#### [INSTRUCTIONS FOR THE TASK]
Using "client" as the search string, find the matching lines below and copy them.

#### [ENTRIES SHOWN]
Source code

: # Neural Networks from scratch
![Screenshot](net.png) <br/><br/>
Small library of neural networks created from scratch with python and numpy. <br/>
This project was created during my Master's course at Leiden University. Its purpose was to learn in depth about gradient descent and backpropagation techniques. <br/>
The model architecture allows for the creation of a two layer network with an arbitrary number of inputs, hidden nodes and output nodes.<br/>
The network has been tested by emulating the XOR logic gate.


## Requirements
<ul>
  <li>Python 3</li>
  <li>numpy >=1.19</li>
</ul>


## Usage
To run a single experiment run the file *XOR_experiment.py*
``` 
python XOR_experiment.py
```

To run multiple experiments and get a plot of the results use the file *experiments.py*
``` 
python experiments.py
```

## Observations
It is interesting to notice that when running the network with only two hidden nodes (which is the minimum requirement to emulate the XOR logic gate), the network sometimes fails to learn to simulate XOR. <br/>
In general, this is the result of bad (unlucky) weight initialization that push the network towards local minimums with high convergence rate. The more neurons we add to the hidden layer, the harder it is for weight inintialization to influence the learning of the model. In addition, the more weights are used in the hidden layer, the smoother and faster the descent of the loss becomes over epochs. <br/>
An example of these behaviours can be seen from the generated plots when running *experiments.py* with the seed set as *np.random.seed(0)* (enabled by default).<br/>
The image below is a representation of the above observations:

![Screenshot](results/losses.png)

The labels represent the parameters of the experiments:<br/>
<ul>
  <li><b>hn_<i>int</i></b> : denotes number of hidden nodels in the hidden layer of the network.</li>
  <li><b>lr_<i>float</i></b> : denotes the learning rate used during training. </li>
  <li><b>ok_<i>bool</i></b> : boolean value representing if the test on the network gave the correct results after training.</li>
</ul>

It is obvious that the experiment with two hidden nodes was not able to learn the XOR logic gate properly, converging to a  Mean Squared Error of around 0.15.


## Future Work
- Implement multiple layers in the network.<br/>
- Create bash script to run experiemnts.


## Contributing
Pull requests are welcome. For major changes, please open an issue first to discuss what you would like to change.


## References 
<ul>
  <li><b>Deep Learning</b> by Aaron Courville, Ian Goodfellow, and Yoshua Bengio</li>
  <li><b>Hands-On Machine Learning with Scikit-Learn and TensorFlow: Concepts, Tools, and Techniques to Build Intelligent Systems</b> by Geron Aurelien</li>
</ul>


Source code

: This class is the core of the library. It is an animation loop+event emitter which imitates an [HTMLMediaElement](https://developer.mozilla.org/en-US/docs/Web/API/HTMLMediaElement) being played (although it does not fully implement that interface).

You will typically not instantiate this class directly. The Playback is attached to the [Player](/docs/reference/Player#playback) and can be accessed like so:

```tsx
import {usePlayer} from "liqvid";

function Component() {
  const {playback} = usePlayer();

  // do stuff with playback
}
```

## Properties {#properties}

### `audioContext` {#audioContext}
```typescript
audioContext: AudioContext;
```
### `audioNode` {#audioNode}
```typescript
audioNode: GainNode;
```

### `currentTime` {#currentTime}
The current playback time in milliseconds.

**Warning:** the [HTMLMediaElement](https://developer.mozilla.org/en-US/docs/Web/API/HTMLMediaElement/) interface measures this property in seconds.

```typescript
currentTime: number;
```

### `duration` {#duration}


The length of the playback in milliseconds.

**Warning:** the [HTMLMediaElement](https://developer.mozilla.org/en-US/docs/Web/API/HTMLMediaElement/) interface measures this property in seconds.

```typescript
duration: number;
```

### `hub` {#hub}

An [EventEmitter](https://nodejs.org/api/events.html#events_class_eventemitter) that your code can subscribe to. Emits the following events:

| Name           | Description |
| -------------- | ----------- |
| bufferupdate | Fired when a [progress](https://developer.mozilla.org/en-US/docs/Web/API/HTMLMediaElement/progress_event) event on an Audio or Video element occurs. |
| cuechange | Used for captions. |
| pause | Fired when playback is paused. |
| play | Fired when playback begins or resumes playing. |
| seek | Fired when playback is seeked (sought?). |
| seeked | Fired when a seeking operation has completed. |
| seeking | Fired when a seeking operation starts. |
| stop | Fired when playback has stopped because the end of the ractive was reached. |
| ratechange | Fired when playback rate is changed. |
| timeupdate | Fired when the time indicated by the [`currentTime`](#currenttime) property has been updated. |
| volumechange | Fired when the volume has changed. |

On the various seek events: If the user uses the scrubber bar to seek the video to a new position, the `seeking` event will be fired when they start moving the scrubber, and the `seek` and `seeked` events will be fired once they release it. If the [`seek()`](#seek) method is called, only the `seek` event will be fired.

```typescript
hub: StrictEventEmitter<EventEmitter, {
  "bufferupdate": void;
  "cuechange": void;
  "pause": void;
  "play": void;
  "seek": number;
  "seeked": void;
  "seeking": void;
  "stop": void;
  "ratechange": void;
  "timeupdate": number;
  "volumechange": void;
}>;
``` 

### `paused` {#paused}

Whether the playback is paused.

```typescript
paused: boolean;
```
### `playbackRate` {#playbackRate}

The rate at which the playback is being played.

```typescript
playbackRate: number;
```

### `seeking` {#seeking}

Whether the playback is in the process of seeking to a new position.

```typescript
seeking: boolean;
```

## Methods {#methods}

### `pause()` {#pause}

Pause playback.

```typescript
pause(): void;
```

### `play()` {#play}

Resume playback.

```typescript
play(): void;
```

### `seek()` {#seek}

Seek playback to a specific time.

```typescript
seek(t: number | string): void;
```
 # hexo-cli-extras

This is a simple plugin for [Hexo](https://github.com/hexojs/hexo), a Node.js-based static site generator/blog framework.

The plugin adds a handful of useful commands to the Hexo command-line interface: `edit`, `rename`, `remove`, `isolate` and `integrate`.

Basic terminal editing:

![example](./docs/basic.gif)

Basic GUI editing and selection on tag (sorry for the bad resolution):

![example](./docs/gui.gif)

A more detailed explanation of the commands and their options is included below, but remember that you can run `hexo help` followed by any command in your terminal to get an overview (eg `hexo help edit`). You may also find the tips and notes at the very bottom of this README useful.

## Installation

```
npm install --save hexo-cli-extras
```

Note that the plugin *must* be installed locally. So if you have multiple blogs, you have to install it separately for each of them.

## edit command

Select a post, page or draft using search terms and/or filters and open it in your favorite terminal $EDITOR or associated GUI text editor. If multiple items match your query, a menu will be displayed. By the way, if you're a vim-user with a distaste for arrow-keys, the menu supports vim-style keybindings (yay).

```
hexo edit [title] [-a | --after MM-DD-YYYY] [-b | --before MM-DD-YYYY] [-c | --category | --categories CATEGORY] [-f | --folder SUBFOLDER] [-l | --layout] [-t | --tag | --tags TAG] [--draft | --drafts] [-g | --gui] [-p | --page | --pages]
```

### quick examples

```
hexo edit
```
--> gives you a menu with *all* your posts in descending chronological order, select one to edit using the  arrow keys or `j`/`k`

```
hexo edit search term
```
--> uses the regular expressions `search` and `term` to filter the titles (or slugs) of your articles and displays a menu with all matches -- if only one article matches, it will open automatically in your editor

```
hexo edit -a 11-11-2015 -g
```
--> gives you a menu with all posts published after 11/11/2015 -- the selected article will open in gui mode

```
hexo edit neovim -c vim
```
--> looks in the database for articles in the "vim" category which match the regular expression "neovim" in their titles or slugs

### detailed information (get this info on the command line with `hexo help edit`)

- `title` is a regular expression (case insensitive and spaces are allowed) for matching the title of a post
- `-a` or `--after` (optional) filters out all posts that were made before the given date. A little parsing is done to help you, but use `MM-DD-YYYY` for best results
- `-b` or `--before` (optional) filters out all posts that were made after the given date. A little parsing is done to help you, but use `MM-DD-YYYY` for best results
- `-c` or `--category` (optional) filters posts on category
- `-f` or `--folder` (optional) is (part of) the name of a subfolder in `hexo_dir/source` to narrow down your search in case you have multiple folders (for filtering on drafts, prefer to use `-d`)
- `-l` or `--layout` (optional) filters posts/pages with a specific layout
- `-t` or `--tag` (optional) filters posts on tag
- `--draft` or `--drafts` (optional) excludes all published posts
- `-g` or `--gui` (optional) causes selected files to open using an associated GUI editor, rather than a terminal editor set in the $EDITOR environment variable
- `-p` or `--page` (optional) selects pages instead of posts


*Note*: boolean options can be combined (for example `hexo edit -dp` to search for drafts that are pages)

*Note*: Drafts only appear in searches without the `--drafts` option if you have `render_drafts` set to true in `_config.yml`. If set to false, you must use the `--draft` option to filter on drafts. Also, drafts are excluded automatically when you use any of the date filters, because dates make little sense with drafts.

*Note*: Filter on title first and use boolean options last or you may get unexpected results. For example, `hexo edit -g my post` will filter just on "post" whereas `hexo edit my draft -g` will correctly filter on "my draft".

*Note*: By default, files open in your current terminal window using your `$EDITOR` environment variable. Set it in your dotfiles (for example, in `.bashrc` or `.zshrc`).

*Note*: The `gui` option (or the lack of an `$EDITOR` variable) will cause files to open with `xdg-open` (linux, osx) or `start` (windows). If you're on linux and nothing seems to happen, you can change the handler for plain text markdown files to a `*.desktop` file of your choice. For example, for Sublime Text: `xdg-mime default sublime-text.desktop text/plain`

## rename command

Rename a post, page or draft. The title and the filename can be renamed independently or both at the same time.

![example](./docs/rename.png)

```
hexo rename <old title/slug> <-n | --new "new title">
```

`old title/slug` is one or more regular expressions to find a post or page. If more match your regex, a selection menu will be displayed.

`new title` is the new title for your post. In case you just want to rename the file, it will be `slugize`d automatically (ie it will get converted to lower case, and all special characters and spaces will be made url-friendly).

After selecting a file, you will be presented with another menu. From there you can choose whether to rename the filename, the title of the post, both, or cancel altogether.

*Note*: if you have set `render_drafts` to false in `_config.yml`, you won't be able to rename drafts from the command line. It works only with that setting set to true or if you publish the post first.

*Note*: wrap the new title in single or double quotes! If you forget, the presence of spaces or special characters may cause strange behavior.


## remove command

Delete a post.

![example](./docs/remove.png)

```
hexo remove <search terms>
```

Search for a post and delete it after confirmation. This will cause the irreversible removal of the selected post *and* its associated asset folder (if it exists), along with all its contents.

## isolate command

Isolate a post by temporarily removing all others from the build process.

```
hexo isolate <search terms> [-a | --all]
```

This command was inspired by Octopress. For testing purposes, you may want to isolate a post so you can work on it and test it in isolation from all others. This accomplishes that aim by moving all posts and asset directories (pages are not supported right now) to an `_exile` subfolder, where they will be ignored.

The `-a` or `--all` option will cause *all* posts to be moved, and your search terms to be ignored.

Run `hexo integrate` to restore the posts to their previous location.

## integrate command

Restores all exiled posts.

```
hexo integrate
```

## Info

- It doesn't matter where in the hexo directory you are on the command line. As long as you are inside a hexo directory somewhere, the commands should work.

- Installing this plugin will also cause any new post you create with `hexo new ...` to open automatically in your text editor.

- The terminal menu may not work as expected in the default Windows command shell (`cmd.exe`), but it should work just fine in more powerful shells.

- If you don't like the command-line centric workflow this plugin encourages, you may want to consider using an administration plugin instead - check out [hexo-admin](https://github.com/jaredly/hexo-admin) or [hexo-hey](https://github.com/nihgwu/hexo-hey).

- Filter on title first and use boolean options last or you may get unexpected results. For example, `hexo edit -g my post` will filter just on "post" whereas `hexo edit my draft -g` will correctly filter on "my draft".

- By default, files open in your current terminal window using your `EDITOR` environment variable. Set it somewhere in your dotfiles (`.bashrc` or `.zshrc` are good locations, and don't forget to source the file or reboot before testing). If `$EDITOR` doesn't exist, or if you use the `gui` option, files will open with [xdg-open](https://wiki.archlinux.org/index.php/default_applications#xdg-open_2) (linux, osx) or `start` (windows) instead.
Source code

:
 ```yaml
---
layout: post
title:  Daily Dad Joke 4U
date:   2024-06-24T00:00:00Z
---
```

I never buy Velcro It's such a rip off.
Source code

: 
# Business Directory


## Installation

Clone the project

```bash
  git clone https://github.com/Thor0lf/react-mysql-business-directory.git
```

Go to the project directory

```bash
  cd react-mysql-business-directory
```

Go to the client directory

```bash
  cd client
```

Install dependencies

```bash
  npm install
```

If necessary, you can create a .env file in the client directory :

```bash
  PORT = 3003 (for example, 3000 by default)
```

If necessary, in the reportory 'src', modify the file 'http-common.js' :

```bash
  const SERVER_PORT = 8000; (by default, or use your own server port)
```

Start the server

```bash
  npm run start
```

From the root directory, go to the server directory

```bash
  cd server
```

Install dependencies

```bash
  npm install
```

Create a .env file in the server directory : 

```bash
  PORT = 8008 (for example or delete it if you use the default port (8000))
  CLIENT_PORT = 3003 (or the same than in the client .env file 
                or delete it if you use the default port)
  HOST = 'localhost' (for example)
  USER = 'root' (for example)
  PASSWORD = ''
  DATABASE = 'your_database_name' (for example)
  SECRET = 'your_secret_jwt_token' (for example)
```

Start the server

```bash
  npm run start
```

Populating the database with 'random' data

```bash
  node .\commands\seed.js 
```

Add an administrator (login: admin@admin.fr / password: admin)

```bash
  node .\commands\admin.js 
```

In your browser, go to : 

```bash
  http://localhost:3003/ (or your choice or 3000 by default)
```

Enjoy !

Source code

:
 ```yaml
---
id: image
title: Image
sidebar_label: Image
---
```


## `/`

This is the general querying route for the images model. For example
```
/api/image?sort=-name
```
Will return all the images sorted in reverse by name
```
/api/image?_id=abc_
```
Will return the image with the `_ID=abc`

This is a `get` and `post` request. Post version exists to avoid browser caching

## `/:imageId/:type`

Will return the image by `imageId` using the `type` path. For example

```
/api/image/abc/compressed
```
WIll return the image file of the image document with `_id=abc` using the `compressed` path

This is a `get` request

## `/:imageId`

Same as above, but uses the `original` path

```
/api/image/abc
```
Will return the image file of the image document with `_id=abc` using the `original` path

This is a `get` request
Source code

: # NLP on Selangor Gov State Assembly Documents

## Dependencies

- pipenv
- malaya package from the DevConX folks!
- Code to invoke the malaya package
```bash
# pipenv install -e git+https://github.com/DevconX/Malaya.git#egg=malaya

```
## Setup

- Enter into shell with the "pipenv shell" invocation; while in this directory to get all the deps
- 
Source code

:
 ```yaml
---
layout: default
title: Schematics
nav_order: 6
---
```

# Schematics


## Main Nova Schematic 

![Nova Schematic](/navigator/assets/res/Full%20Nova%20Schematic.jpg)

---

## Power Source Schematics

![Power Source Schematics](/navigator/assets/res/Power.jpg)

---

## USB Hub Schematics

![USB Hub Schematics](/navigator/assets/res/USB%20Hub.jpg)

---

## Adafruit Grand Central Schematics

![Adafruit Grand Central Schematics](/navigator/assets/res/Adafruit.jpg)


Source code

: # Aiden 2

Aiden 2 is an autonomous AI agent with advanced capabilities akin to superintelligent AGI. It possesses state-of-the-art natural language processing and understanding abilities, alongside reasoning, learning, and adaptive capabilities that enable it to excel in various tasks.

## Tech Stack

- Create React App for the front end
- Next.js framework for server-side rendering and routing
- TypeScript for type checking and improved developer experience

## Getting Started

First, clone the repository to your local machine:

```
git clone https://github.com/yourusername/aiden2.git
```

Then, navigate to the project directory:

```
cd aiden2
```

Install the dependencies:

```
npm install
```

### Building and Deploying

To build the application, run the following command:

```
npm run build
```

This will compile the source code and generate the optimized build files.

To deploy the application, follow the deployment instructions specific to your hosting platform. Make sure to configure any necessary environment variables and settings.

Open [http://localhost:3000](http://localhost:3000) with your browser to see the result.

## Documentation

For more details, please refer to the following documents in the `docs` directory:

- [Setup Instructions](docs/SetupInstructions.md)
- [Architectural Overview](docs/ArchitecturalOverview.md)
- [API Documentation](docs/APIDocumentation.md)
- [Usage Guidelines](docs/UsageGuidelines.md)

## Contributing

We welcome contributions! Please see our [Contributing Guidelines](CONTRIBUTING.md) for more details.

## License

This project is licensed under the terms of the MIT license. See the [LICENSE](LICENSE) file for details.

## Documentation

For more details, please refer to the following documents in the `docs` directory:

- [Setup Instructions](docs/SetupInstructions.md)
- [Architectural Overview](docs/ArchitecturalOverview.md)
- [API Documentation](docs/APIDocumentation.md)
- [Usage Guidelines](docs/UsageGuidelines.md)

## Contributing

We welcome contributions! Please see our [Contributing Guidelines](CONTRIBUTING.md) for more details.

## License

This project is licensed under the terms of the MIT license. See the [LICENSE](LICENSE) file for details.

#### [ANSWER TO THE EXERCISE]
Go to the client directory
  cd client
If necessary, you can create a .env file in the client directory :
  CLIENT_PORT = 3003 (or the same than in the client .env file 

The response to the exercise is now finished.